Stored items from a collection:
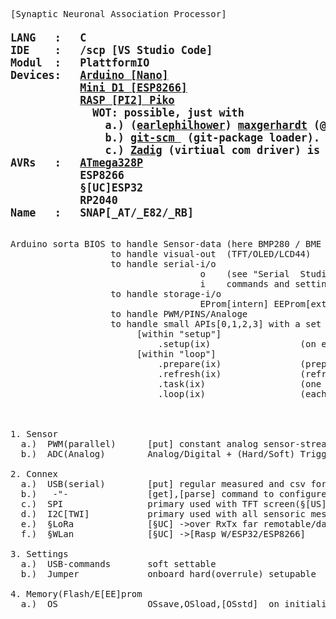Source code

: <pre>
[Synaptic Neuronal Association Processor]
<b><big>
LANG   :   C
IDE    :   /scp [VS Studio Code]
Modul  :   PlattformIO
Devices:   <a target=dev href='https://store.arduino.cc/products/arduino-nano'>Arduino [Nano]</a>
           <a target=dev href='https://www.az-delivery.de/en/products/d1-mini'>Mini D1 [ESP8266]</a>
           <a target=dev href='https://www.raspberrypi.com/products/raspberry-pi-pico/'>RASP [PI2] Piko</a>
             WOT: possible, just with 
               a.) (<a target=dev href='https://github.com/earlephilhower/arduino-pico'>earlephilhower</a>) <a target=dev href='https://github.com/maxgerhardt/platform-raspberrypi.git'>maxgerhardt</a> (@github) images.
               b.) <a target=dev href='https://git-scm.com/download/'>git-scm </a> (git-package loader).
               c.) <a target=conn href='https://zadig.akeo.ie'>Zadig</a> (virtiual com driver) is also needed in Win7x.
AVRs   :   <a target=avr href='https://www.microchip.com/en-us/product/ATmega328P'>ATmega328P</a>
           ESP8266
           §[UC]ESP32
           RP2040
Name   :   SNAP[_AT/_E82/_RB]
</b></big>

Arduino sorta BIOS to handle Sensor-data (here BMP280 / BME 280[180] )
                   to handle visual-out  (TFT/OLED/LCD44)
                   to handle serial-i/o  
                                    o    (see "Serial  Studio")/usb formated out sensordata
                                    i    commands and settings
                   to handle storage-i/o
                                    EProm[intern] EEProm[extern twi/i2c]
                   to handle PWM/PINS/Analoge 
                   to handle small APIs[0,1,2,3] with a set of methodes
                        [within "setup"]
                            .setup(ix)                 (on each chip reset, after std. setup)
                        [within "loop"]
                            .prepare(ix)               (prepare[set]/per loop)
                            .refresh(ix)               (refresh hardware if needed)
                            .task(ix)                  (one per 1sek; for regular data output) 
                            .loop(ix)                  (each "delay" [<<60mS])



1. Sensor  
  a.)  PWM(parallel)      [put] constant analog sensor-stream -> through external 3xConverter  for SPS-conform 0-10V(2-10V) signals
  b.)  ADC(Analog)        Analog/Digital + (Hard/Soft) Trigger[+-Hysterese+Timing]

2. Connex
  a.)  USB(serial)        [put] regular measured and csv formatted data
  b.)   -"-               [get],[parse] command to configure inner parameter  ("debug=[on,off]; Tpwm=[min,max]; OSsave;.. aso")
  c.)  SPI                primary used with TFT screen(§[US]touch-handles); (hotplugable built)
  d.)  I2C[TWI]           primary used with all sensoric mesurments; (hotplugable built and adress finder)
  e.)  §LoRa              [§UC] ->over RxTx far remotable/dataxchange able
  f.)  §WLan              [§UC] ->[Rasp W/ESP32/ESP8266] 

3. Settings
  a.)  USB-commands       soft settable 
  b.)  Jumper             onboard hard(overrule) setupable

4. Memory(Flash/E[EE]prom
  a.)  OS                 OSsave,OSload,[OSstd]  on initialisation/via USB-commands  

</pre>  


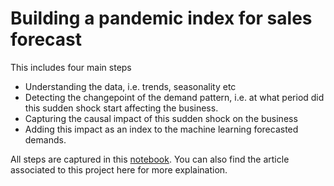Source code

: # Building a pandemic index for sales forecast
This includes four main steps
- Understanding the data, i.e. trends, seasonality etc
- Detecting the changepoint of the demand pattern, i.e. at what period did this sudden shock start affecting the business.
- Capturing the causal impact of this sudden shock on the business
- Adding this impact as an index to the machine learning forecasted demands.

All steps are captured in this [notebook](https://github.com/anitaokoh/Building-a-pandemic-index-for-sales-forecast/blob/main/calculate_forecast_with_corona_index.ipynb). You can also find the article associated to this project here for more explaination.


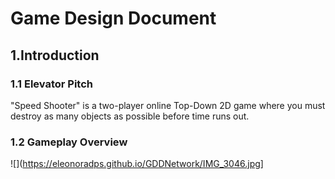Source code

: # Game Design Document
## 1.Introduction
### 1.1 Elevator Pitch
"Speed Shooter" is a two-player online Top-Down 2D game where you must destroy as many objects as possible before time runs out.
### 1.2 Gameplay Overview
![](https://eleonoradps.github.io/GDDNetwork/IMG_3046.jpg]
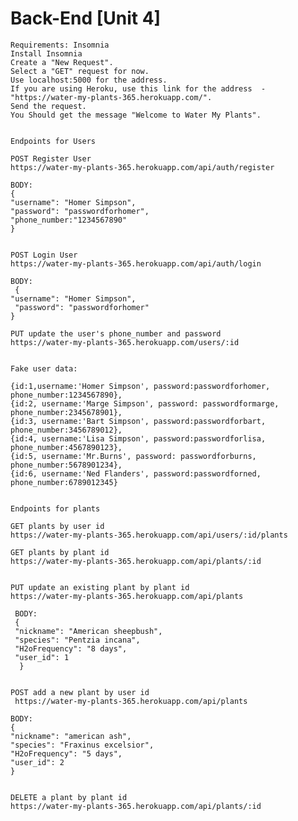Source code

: # Back-End [Unit 4]

    Requirements: Insomnia
    Install Insomnia
    Create a "New Request".
    Select a "GET" request for now.
    Use localhost:5000 for the address.
    If you are using Heroku, use this link for the address  - "https://water-my-plants-365.herokuapp.com/".
    Send the request.
    You Should get the message "Welcome to Water My Plants".


	Endpoints for Users

    POST Register User
    https://water-my-plants-365.herokuapp.com/api/auth/register

    BODY:
    {
    "username": "Homer Simpson",
    "password": "passwordforhomer",
    "phone_number:"1234567890"
    }


    POST Login User
    https://water-my-plants-365.herokuapp.com/api/auth/login

    BODY:
     {
    "username": "Homer Simpson",	
     "password": "passwordforhomer"
    }

    PUT update the user's phone_number and password
    https://water-my-plants-365.herokuapp.com/users/:id


    Fake user data: 

    {id:1,username:'Homer Simpson', password:passwordforhomer, phone_number:1234567890},
    {id:2, username:'Marge Simpson', password: passwordformarge, phone_number:2345678901},
    {id:3, username:'Bart Simpson', password:passwordforbart, phone_number:3456789012},
    {id:4, username:'Lisa Simpson', password:passwordforlisa, phone_number:4567890123},
    {id:5, username:'Mr.Burns', password: passwordforburns, phone_number:5678901234},
    {id:6, username:'Ned Flanders', password:passwordforned, phone_number:6789012345}

	
	Endpoints for plants

    GET plants by user id
    https://water-my-plants-365.herokuapp.com/api/users/:id/plants

    GET plants by plant id
    https://water-my-plants-365.herokuapp.com/api/plants/:id

 
    PUT update an existing plant by plant id
    https://water-my-plants-365.herokuapp.com/api/plants

     BODY:
     {
     "nickname": "American sheepbush",
     "species": "Pentzia incana",
     "H2oFrequency": "8 days",
     "user_id": 1
      }


    POST add a new plant by user id
     https://water-my-plants-365.herokuapp.com/api/plants

    BODY:
    {
    "nickname": "american ash",
    "species": "Fraxinus excelsior",
    "H2oFrequency": "5 days",
    "user_id": 2
    }


    DELETE a plant by plant id
    https://water-my-plants-365.herokuapp.com/api/plants/:id
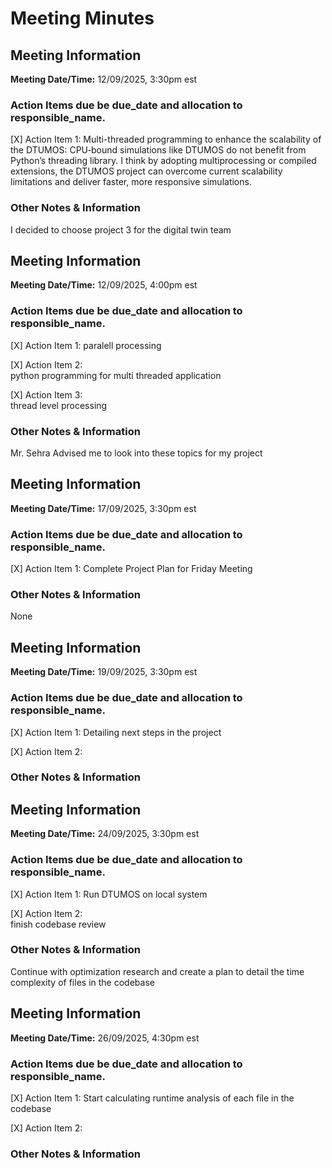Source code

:# Meeting Minutes
## Meeting Information

**Meeting Date/Time:** 12/09/2025, 3:30pm est 
### Action Items due be due_date and allocation to responsible_name.

[X] Action Item 1:
Multi-threaded programming to enhance the scalability of the DTUMOS: 
CPU‑bound simulations like DTUMOS do not benefit from Python’s threading library. I think by adopting multiprocessing or compiled extensions, the DTUMOS project can overcome current scalability limitations and deliver faster, more responsive simulations.

### Other Notes & Information
I decided to choose project 3 for the digital twin team



## Meeting Information

**Meeting Date/Time:** 12/09/2025, 4:00pm est  
### Action Items due be due_date and allocation to responsible_name.

[X] Action Item 1:
paralell processing

[X] Action Item 2:  
python programming for multi threaded application

[X] Action Item 3:  
thread level processing

### Other Notes & Information
Mr. Sehra Advised me to look into these topics for my project



## Meeting Information

**Meeting Date/Time:** 17/09/2025, 3:30pm est  
### Action Items due be due_date and allocation to responsible_name.

[X] Action Item 1:
Complete Project Plan for Friday Meeting


### Other Notes & Information
None



## Meeting Information

**Meeting Date/Time:** 19/09/2025, 3:30pm est  
### Action Items due be due_date and allocation to responsible_name.

[X] Action Item 1:
Detailing next steps in the project

[X] Action Item 2:  


### Other Notes & Information



## Meeting Information

**Meeting Date/Time:** 24/09/2025, 3:30pm est  
### Action Items due be due_date and allocation to responsible_name.

[X] Action Item 1:
Run DTUMOS on local system

[X] Action Item 2:  
finish codebase review

### Other Notes & Information
Continue with optimization research and create a plan to detail the time complexity of files in the codebase



## Meeting Information

**Meeting Date/Time:** 26/09/2025, 4:30pm est  
### Action Items due be due_date and allocation to responsible_name.

[X] Action Item 1:
Start calculating runtime analysis of each file in the codebase

[X] Action Item 2:  


### Other Notes & Information
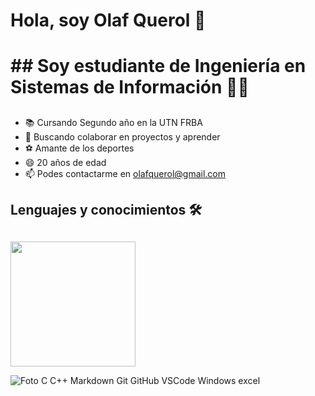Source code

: # Hola, soy Olaf Querol 👋 <h1>  ## Soy estudiante de Ingeniería en Sistemas de Información 👨‍💻<h2>  
  * 📚 Cursando Segundo año en la UTN FRBA 
  * 👯 Buscando colaborar en proyectos y aprender
  * ⚽ Amante de los deportes
  * 😄 20 años de edad
  * 📫 Podes contactarme en olafquerol@gmail.com 
## Lenguajes y conocimientos 🛠 <h2>
 <img src="https://img2.freepng.es/20171217/033/letter-c-png-5a36954d474e54.1991877715135266052921.jpg" width="200" height="200" />

 ![Foto](https://img2.freepng.es/20171217/033/letter-c-png-5a36954d474e54.1991877715135266052921.jpg)
 C C++  Markdown Git GitHub VSCode  Windows excel

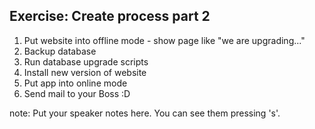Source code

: ##  Exercise: Create process part 2

1. Put website into offline mode - show page like "we are upgrading..." 
2. Backup database
3. Run database upgrade scripts
4. Install new version of website
4. Put app into online mode
5. Send mail to your Boss :D

note:
    Put your speaker notes here.
    You can see them pressing 's'.
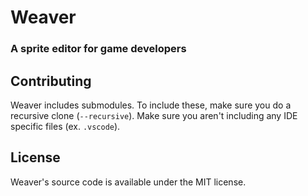 # Weaver
### A sprite editor for game developers

## Contributing
Weaver includes submodules. To include these, make sure you do a recursive clone (`--recursive`).
Make sure you aren't including any IDE specific files (ex. `.vscode`).

## License
Weaver's source code is available under the MIT license.
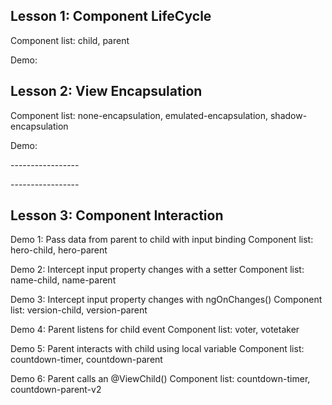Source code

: ## Lesson 1: Component LifeCycle

Component list: child, parent

Demo: 
    <app-parent></app-parent>

## Lesson 2: View Encapsulation

Component list: none-encapsulation, emulated-encapsulation, shadow-encapsulation

Demo: 
    <app-none-encapsulation></app-none-encapsulation>
    <p>-----------------</p>
    <app-emulated-encapsulation></app-emulated-encapsulation>
    <p>-----------------</p>
    <app-shadow-encapsulation></app-shadow-encapsulation>

## Lesson 3: Component Interaction

Demo 1: Pass data from parent to child with input binding
    Component list: hero-child, hero-parent
    <app-hero-parent></app-hero-parent>


Demo 2: Intercept input property changes with a setter
    Component list: name-child, name-parent
    <app-name-parent></app-name-parent>

Demo 3: Intercept input property changes with ngOnChanges()
    Component list: version-child, version-parent
    <app-version-parent></app-version-parent>

Demo 4: Parent listens for child event
    Component list: voter, votetaker
    <app-votetaker></app-votetaker>

Demo 5: Parent interacts with child using local variable
    Component list: countdown-timer, countdown-parent
    <app-countdown-parent></app-countdown-parent>

Demo 6: Parent calls an @ViewChild()
    Component list: countdown-timer, countdown-parent-v2
    <app-countdown-parent-v2></app-countdown-parent-v2>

## WHAT THE TASK ASKS
Output only the lines from the start of the data through the line that holds "a.) (<a target=dev". Keep them exact and leave the pictures out.

## FINISHED EXERCISE
Source code

: <pre>
[Synaptic Neuronal Association Processor]
<b><big>
LANG   :   C
IDE    :   /scp [VS Studio Code]
Modul  :   PlattformIO
Devices:   <a target=dev href='https://store.arduino.cc/products/arduino-nano'>Arduino [Nano]</a>
           <a target=dev href='https://www.az-delivery.de/en/products/d1-mini'>Mini D1 [ESP8266]</a>
           <a target=dev href='https://www.raspberrypi.com/products/raspberry-pi-pico/'>RASP [PI2] Piko</a>
             WOT: possible, just with 
               a.) (<a target=dev href='https://github.com/earlephilhower/arduino-pico'>earlephilhower</a>) <a target=dev href='https://github.com/maxgerhardt/platform-raspberrypi.git'>maxgerhardt</a> (@github) images.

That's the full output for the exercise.